** Opening Data records block **

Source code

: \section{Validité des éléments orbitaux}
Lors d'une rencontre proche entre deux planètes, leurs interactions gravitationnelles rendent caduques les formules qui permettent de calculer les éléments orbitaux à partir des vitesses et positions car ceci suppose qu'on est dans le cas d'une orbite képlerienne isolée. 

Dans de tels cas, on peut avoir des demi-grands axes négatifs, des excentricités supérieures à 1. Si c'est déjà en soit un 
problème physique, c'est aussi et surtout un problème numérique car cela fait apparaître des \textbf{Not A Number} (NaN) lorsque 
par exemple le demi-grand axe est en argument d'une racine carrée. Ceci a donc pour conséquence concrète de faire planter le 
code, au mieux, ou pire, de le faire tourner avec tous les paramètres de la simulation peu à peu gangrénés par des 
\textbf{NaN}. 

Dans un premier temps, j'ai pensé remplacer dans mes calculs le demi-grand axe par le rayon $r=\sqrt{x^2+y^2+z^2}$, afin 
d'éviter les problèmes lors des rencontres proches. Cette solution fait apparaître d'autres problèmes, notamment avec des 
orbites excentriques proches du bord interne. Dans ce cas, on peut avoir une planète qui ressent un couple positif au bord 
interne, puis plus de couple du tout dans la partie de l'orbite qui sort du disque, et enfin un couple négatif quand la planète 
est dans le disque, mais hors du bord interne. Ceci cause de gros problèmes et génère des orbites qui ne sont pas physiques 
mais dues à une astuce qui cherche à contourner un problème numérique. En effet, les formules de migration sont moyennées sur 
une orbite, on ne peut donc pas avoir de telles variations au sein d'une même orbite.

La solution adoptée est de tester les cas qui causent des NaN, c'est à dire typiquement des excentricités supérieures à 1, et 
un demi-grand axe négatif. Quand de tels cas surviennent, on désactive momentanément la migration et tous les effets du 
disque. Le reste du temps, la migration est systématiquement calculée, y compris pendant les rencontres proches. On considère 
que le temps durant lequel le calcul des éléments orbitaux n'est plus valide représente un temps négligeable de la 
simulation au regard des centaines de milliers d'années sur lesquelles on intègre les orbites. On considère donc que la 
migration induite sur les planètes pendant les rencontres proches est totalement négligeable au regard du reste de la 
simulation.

** Closing Data records block **

== Problem details ==
Search the entries for the string "mais" and collect each line that has it.

== Exercise solution ==
est dans le disque, mais hors du bord interne. Ceci cause de gros problèmes et génère des orbites qui ne sont pas physiques 
mais dues à une astuce qui cherche à contourner un problème numérique. En effet, les formules de migration sont moyennées sur 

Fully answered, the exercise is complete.